Moisture absorption of composites with interfacial storage

Abstract

Thermosetting polymer composites are often exposed to wet and humid environments, leading to a considerable reduction in their thermo-mechanical properties. Hence, accurate description of the moisture absorption dynamics, including anomalous effects such as molecular bonding and interfacial storage of moisture, is particularly important. In this study, the hindered diffusion model is extended to include the moisture storage at the interface of impermeable fibers or inclusions within the composite. The model is independent of the reinforcement geometry and can be used for fibrous and spherical reinforcements, or for nanoscale additives. The nondimensional formulation and the analytical solution of the model are shown to yield a nondimensional hindrance coefficient that governs the amount of interfacial moisture storage.
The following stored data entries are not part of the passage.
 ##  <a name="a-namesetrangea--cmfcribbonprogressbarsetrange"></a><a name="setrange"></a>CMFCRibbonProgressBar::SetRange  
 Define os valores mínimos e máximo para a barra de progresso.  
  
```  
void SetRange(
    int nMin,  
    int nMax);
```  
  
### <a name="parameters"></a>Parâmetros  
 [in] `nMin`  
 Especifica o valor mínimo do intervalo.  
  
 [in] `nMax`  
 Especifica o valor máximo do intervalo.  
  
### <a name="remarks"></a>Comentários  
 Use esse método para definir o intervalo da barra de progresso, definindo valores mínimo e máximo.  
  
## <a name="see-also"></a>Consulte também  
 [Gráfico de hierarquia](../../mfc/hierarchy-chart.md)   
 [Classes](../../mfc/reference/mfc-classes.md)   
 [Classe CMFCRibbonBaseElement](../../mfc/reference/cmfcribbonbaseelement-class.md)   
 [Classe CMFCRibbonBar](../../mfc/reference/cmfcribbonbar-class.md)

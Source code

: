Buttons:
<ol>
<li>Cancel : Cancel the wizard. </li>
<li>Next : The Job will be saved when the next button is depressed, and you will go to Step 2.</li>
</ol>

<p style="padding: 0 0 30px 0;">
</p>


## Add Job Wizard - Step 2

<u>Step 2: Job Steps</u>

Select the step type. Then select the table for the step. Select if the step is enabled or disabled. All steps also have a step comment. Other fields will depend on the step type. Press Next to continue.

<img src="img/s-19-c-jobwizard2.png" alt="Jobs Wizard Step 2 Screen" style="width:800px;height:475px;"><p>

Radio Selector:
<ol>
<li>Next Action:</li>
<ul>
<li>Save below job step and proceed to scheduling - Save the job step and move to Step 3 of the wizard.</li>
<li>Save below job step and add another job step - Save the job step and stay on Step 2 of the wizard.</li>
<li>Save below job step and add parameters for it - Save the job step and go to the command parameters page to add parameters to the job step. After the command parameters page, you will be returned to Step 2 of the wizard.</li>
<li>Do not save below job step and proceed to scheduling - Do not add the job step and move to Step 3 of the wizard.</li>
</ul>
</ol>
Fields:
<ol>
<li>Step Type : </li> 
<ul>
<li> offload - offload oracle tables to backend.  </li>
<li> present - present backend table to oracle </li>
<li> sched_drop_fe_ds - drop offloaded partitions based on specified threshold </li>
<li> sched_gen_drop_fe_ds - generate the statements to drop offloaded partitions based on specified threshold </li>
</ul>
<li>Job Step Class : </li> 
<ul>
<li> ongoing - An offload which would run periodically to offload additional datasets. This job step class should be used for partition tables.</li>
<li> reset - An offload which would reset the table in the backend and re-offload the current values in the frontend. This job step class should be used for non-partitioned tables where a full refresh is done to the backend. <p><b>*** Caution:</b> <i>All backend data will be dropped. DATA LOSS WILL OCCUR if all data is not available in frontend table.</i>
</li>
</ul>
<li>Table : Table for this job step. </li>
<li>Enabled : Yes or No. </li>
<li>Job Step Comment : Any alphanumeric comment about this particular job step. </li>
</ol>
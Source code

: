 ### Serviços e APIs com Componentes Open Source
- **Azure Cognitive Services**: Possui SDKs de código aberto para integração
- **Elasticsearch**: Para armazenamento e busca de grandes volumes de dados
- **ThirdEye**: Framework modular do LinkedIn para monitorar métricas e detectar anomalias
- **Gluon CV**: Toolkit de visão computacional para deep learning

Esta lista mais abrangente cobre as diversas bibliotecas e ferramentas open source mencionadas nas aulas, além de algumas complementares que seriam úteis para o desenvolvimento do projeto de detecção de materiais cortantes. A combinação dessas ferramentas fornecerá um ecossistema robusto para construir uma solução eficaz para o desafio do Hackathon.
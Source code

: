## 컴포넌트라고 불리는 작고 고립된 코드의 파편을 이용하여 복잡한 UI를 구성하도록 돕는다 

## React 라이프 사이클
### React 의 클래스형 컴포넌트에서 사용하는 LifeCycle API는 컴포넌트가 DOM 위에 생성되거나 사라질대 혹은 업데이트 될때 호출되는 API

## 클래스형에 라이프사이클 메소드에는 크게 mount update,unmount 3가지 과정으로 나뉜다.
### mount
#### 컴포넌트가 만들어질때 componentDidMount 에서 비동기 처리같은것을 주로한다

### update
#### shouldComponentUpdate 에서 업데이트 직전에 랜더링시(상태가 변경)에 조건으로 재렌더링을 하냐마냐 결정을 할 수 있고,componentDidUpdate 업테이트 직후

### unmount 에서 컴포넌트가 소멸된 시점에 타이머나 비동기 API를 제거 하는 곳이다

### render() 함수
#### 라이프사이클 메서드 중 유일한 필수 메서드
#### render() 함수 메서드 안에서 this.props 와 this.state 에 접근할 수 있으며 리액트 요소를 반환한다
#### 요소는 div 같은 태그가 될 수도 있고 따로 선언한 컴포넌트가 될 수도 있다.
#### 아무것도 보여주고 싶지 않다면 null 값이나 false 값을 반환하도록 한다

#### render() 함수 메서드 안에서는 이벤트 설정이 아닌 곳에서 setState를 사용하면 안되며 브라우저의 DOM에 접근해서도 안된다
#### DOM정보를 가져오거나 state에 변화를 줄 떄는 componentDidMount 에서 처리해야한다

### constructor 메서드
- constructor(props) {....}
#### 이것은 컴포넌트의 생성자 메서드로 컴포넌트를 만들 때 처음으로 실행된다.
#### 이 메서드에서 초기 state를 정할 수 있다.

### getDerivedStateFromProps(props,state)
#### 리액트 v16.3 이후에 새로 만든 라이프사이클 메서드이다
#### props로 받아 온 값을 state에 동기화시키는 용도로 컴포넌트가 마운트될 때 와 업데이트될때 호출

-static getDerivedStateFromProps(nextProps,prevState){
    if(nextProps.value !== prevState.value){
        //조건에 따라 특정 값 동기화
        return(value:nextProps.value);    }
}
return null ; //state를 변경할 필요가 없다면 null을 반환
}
This phenomenological parameter is expected to be dependent on the interfacial area available for moisture storage, hence should be correlated with the reinforcement volume fraction. To validate this model, available experimental moisture absorption data for epoxy composites containing APS- and nBS-treated glass spheres at different volume fractions are used. The absorption behaviors exhibited by these composites are shown to be successfully described by the hindered diffusion model for all sphere volume fractions. Moreover, the nondimensional hindrance coefficient and the amount of interfacial moisture storage for both composites are found to be linearly related to the volume fraction of the spheres. These results uncover the underlying relationship between the phenomenological model coefficients and the composite microstructure, further validating the theoretical approach to describe the interfacial moisture storage.